У Германа Мелвилля (1819–1891) Моби Дик символически воплощает дьявола и приводит человека к гибели, к потере чувства реальности, втягивая его в бесконечный водоворот.
Карикатура на Артюра Рембо на обложке журнала Les Hommes d’aujourd’hui («Современники»). Январь 1888
Во «Влюбленном дьяволе» Жака Казотта (1719–1792) Сатана предстает перед главным героем, Альваро, в образе молодой и красивой девушки, отличной от типичного образа. Впрочем, даже под маской Владыка тьмы сохранит свою разрушительную силу.
Образ женщины доминирует и в мистической поэме «Элоа, или Сестра ангелов» Альфреда де Виньи (1797–1863). Мы наблюдаем за Элоа – женщиной-херувимом, что сгорает от страсти к падшему ангелу, которого она считает достойным сострадания и понимания. Она также знает о могуществе, заключенном в нем.
Моя тень безмолвна; я отдаю земле
сладострастность вечера и сокровища тайны.

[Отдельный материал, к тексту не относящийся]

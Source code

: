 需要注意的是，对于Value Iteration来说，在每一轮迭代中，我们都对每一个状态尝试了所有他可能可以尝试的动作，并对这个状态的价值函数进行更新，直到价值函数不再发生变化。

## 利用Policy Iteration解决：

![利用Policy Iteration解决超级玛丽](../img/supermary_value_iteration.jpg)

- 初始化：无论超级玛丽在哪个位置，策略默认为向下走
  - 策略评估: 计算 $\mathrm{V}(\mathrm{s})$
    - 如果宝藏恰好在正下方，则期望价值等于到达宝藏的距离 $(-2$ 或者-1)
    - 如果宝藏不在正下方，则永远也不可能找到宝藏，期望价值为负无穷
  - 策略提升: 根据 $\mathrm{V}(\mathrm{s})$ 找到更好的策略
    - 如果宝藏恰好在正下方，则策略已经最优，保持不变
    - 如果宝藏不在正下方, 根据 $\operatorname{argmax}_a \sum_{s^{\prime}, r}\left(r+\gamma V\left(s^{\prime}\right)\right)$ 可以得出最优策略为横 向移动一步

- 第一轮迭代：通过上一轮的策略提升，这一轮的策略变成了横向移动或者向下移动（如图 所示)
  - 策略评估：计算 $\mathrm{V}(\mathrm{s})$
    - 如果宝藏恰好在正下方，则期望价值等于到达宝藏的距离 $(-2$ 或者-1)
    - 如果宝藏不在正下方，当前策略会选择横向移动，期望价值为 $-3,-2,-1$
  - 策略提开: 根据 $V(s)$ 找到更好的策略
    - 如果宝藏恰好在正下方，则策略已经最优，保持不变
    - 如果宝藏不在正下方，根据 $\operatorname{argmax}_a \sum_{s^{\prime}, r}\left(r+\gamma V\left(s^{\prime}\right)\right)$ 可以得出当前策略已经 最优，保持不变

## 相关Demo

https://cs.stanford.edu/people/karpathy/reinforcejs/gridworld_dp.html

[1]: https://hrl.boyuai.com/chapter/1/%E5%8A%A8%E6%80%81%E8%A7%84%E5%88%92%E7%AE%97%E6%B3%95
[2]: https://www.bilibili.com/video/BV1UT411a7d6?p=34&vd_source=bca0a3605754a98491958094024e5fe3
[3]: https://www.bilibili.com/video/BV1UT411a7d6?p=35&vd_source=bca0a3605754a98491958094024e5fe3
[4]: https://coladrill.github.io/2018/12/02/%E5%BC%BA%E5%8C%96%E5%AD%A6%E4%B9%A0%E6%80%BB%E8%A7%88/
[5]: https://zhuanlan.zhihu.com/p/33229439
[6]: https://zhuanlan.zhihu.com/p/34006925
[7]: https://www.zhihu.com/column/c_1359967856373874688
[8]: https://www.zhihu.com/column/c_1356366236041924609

Жорж Санд (1804–1876) в романе «Консуэло» (1839) наделяет женщину ролью посредника между мужчинами и Сатаной. Сатана у Санд сияет внутренней силой и, выделяясь на фоне окружения, демонстрирует кратковременный триумф.
«Вглядываясь, она узнает в нем Сатану, самого прекрасного из всех бессмертных после Бога, самого печального после Иисуса, самого гордого из всех гордых; он влачит за собою порванные им цепи, и его бурые крылья, истрепанные и повисшие, хранят на себе следы насилия и заточения»74.
«Потерянный рай»
Джон Мильтон (1608–1674) – английский поэт и писатель, для которого дьявол всегда был объектом пристального внимания.
Его имя связано с уникальной эпической поэмой «Потерянный рай». Здесь в центре повествования помещено событие изгнания мятежных ангелов, а также Адама и Евы из земного рая.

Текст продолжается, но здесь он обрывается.